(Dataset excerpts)
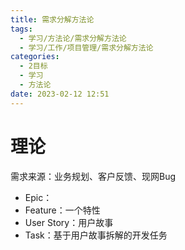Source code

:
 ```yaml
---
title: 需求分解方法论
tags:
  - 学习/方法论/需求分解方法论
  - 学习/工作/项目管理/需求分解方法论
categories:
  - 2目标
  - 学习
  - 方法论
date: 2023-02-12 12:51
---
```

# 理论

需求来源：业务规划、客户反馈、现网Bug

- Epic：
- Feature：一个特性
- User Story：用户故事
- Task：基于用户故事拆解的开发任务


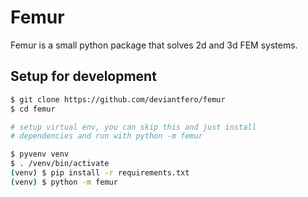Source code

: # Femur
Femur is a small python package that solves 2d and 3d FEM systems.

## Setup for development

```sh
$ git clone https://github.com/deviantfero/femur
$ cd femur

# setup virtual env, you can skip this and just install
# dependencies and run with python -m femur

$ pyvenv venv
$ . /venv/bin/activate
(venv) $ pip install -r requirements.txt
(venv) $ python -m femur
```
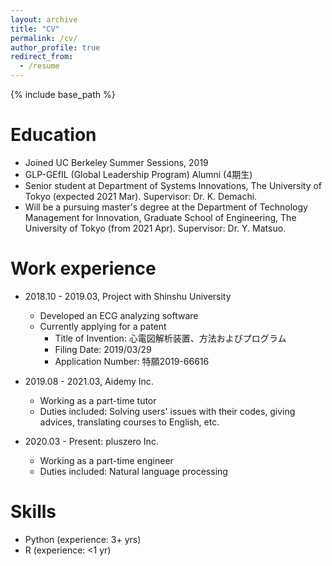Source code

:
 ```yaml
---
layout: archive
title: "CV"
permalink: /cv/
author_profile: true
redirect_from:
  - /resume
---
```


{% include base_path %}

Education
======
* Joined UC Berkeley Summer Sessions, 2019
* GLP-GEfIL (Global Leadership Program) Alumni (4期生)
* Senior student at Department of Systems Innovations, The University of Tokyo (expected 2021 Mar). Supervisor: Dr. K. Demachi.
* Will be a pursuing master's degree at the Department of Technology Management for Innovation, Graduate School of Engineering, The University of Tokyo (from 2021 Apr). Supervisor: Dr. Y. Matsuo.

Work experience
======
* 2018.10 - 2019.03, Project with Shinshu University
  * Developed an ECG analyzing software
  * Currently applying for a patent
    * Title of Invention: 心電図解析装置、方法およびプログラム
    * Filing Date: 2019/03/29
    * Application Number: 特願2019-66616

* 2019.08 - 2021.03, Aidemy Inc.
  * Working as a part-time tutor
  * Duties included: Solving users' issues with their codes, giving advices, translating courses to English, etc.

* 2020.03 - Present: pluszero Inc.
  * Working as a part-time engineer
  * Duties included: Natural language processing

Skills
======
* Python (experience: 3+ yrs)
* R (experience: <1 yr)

_What to work on_.
Transcribe, exactly and without additions, the lines of the records above, beginning with the line that contains "for a patent" and ending with the line that contains "a part-time tutor", both included.

_Written answer_.
  * Currently applying for a patent
    * Title of Invention: 心電図解析装置、方法およびプログラム
    * Filing Date: 2019/03/29
    * Application Number: 特願2019-66616

* 2019.08 - 2021.03, Aidemy Inc.
  * Working as a part-time tutor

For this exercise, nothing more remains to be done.